А в апреле 1866 года, когда доносы, допросы, аресты приобрели повальный характер, страх охватил буквально всех. «Обвинялся, – писал об этом времени тот же Щедрин, – всякий: от коллежского регистратора до тайного советника включительно...» Соредактор «Современника» Г. 3. Елисеев вспоминал, как в течение двадцати пяти дней и – особенно – ночей он постоянно ждал ареста: «Каждый день и почти всегда утром приносили известие: сегодня ночью взяли такого-то и такого-то литератора, на другое утро взяли опять таких-то и таких-то. Мало-помалу чуть ли не половина известных мне литераторов была взята... Всеми этими слухами, беспрестанно возраставшим тревожным состоянием я до того был занервирован, так близок был к полной прострации, что подумывал сам идти просить, чтобы меня заключили в крепость». Идти Елисееву не пришлось, за ним пришли 27 апреля. «На другой день после моего ареста Некрасов храбро явился в мою квартиру, чтобы осведомиться: что случилось и как. Я говорю храбро потому, что ни один из моих товарищей и вообще из сотрудников «Современника» не решился этого сделать... Некрасов прибыл на мою квартиру как раз в тот момент, когда там присутствовал гвардейский офицер, тот самый, который арестовал меня и который теперь отбирал показания у моей жены и прислуги. Гвардейский офицер, при появлении Некрасова, немедленно арестовал его...» Императорская гвардия работала на полицейском подхвате: профессиональных жандармов уже не хватало.

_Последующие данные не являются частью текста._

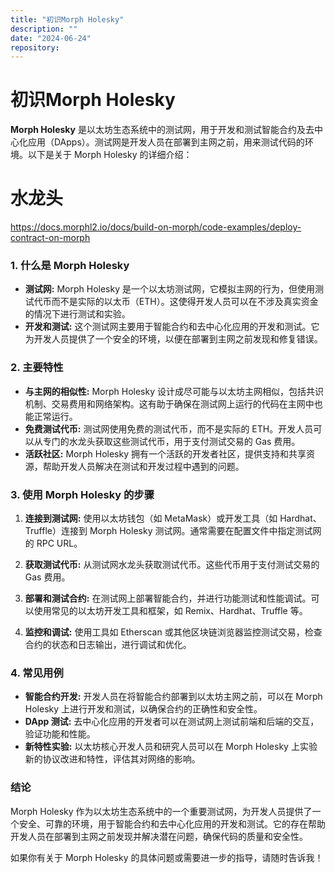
 ```yaml
---
title: "初识Morph Holesky"
description: ""
date: "2024-06-24"
repository: 
---
```


# 初识Morph Holesky
**Morph Holesky** 是以太坊生态系统中的测试网，用于开发和测试智能合约及去中心化应用（DApps）。测试网是开发人员在部署到主网之前，用来测试代码的环境。以下是关于 Morph Holesky 的详细介绍：

# 水龙头
https://docs.morphl2.io/docs/build-on-morph/code-examples/deploy-contract-on-morph

### 1. 什么是 Morph Holesky
- **测试网:** Morph Holesky 是一个以太坊测试网，它模拟主网的行为，但使用测试代币而不是实际的以太币（ETH）。这使得开发人员可以在不涉及真实资金的情况下进行测试和实验。
- **开发和测试:** 这个测试网主要用于智能合约和去中心化应用的开发和测试。它为开发人员提供了一个安全的环境，以便在部署到主网之前发现和修复错误。

### 2. 主要特性
- **与主网的相似性:** Morph Holesky 设计成尽可能与以太坊主网相似，包括共识机制、交易费用和网络架构。这有助于确保在测试网上运行的代码在主网中也能正常运行。
- **免费测试代币:** 测试网使用免费的测试代币，而不是实际的 ETH。开发人员可以从专门的水龙头获取这些测试代币，用于支付测试交易的 Gas 费用。
- **活跃社区:** Morph Holesky 拥有一个活跃的开发者社区，提供支持和共享资源，帮助开发人员解决在测试和开发过程中遇到的问题。

### 3. 使用 Morph Holesky 的步骤
1. **连接到测试网:** 使用以太坊钱包（如 MetaMask）或开发工具（如 Hardhat、Truffle）连接到 Morph Holesky 测试网。通常需要在配置文件中指定测试网的 RPC URL。
   
2. **获取测试代币:** 从测试网水龙头获取测试代币。这些代币用于支付测试交易的 Gas 费用。
   
3. **部署和测试合约:** 在测试网上部署智能合约，并进行功能测试和性能调试。可以使用常见的以太坊开发工具和框架，如 Remix、Hardhat、Truffle 等。
   
4. **监控和调试:** 使用工具如 Etherscan 或其他区块链浏览器监控测试交易，检查合约的状态和日志输出，进行调试和优化。

### 4. 常见用例
- **智能合约开发:** 开发人员在将智能合约部署到以太坊主网之前，可以在 Morph Holesky 上进行开发和测试，以确保合约的正确性和安全性。
- **DApp 测试:** 去中心化应用的开发者可以在测试网上测试前端和后端的交互，验证功能和性能。
- **新特性实验:** 以太坊核心开发人员和研究人员可以在 Morph Holesky 上实验新的协议改进和特性，评估其对网络的影响。

### 结论
Morph Holesky 作为以太坊生态系统中的一个重要测试网，为开发人员提供了一个安全、可靠的环境，用于智能合约和去中心化应用的开发和测试。它的存在帮助开发人员在部署到主网之前发现并解决潜在问题，确保代码的质量和安全性。

如果你有关于 Morph Holesky 的具体问题或需要进一步的指导，请随时告诉我！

Отпущен поэт был только после того, как елисеевские домочадцы открестились чуть ли и не от знакомства с ним.

В 1912 году в статье «Еще один поход на демократию» Ленин писал, что Некрасов «грешил нотками либерального угодничества, но сам же горько оплакивал свои грехи и публично каялся в них...» «Неверный звук» — вот как называл сам Некрасов свои либерально-угоднические «грехи».

И называл совершенно правильно. Но при чем здесь «либеральное угодничество»? «Неверный», то есть неточный, ошибочный, неверно просчитанный. Кстати сказать, а если бы он не сделал того же «муравьевского» шага, очень может статься, что его бы упрекали за то, что он не сделал его, не использовал шанс, не рискнул: ведь он единственный, кто этот единственный шанс получал. Он рискнул и – проиграл: а, как известно, непобедителей судят.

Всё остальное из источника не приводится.